What is needed | In the entries below, find the lines that contain the word "name" and copy them.
"""
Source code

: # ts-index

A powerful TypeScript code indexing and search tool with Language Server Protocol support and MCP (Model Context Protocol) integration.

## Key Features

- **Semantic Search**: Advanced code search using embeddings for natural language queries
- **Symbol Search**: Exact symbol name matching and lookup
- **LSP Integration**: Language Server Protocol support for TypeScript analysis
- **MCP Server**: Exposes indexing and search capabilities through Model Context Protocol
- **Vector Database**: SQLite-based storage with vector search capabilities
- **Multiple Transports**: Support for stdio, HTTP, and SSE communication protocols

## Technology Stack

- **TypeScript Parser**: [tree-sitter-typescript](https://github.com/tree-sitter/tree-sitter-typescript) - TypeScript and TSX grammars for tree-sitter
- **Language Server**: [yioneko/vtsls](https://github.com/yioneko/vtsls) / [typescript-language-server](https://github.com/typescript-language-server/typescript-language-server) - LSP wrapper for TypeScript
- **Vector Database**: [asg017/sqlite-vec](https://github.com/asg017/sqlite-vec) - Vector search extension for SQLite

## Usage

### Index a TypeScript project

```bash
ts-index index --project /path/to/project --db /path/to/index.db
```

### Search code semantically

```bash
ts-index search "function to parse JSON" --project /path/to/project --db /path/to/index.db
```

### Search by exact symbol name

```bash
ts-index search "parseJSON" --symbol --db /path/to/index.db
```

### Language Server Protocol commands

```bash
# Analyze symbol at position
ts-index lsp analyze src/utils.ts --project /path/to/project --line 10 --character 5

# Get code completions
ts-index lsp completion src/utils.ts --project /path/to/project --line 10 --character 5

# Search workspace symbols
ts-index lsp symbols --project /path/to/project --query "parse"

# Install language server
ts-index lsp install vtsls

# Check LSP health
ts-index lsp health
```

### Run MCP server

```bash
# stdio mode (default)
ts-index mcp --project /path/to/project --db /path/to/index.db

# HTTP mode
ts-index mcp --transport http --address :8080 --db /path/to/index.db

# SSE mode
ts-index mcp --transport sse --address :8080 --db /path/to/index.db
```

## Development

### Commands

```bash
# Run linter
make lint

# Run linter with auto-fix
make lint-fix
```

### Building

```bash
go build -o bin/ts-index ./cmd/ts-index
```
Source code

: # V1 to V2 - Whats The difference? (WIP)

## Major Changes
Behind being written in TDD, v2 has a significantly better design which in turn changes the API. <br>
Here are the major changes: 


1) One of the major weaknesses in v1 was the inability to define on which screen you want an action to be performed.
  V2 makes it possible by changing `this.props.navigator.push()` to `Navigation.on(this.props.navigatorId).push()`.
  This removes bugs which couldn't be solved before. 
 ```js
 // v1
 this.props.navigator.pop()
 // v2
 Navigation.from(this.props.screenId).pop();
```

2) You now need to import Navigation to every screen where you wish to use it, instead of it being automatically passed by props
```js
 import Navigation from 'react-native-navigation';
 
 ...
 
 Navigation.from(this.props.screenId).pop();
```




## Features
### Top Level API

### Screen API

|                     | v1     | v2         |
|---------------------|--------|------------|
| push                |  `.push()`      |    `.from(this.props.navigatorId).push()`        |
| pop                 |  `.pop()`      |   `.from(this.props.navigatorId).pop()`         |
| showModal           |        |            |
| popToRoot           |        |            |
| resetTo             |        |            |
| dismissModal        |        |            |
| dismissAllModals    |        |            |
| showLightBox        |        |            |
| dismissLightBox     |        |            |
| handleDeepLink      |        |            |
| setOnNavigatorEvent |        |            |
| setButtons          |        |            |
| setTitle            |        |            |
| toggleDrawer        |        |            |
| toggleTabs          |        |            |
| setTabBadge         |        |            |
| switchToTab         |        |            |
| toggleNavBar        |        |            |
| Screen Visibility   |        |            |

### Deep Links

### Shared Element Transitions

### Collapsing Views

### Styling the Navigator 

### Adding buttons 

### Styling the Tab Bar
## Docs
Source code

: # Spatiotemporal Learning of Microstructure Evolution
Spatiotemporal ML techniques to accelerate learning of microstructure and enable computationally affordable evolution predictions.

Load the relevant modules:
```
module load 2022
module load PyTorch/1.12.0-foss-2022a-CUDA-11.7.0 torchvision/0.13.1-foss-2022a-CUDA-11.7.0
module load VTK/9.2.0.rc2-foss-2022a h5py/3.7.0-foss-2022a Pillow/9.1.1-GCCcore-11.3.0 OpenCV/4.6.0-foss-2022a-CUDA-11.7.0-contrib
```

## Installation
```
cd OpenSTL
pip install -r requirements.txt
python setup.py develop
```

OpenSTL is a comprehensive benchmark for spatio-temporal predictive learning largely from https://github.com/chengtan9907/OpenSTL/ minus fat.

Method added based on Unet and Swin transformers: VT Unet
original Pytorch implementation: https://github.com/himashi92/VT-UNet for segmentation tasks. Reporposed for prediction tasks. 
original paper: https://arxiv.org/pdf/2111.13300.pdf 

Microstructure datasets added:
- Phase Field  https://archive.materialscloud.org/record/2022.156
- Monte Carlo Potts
"""
Answer box |
- **Symbol Search**: Exact symbol name matching and lookup
### Search by exact symbol name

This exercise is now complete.